Course Description

At the core of the course is the question how feminism has become a demonized and ridiculed “F-word” in an age when issues of gender and sexuality are at the center of constant, often explosive political debates. These debates often connect media representation and political representation but tend to do so in simplistic ways that bypass or distort decades of sophisticated feminist theory and practice. We will trace back such representations through the decades around case studies that encompass film, video, television and new media practices. The case studies come from the United States and beyond, taking into full account the global interconnectedness of media production and consumption as well as the transnational travel of feminist ideas. The main goal of the course is to evaluate how useful feminist thinking is to understanding the relays between media and political representation; and to develop a lasting critical apparatus to analyzing the politics of gender and sexuality in the media.

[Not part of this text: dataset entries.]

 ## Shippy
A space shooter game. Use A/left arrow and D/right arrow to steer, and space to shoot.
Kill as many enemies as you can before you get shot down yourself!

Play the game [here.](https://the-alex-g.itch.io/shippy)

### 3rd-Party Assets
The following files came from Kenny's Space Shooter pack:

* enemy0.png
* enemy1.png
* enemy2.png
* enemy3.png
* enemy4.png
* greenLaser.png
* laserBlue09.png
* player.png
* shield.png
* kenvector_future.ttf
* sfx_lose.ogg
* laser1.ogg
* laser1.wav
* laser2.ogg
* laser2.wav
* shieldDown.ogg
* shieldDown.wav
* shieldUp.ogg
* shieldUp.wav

Tuesday, September 10, 2013

Orlando and Essentialism

I was definitely inspired by Sally Potter's Orlando and was again intellectually challenged in yesterday's class as we began to analyze and understand the film through historical feminist perspectives. I saw Orlando as born as a man and woke up halfway through his life transformed into a woman. She was one and then the other. Her metamorphosis gave her the personal strength and confidence to become more of who she was than ever before. Or maybe she transformed once she had already found herself. Either way it allowed for a humorous and intellectual commentary on gender roles as she lived on through several centuries. I see Orlando's sexual transformation as a commentary within an essentialist perspective. Potter is playing around with the essentialist debate: how does gender define a person's nature or behavior? She presents a situation where "gender is performance and construction" no longer exists. For Orlando she is always herself (whether man or woman), yet the world around her demands male characteristics when she was a man and vice versa when she is a woman. Potter asks: if our gender is internalized before we can speak what would happen if we woke up one day as the opposite sex? I'm not sure I quite exactly have an answer or necessarily know the conclusion made at the end of the film but what I do find in Orlando is a portrayal of female empowerment within a clever, cerebral discussion of gender roles and institutions.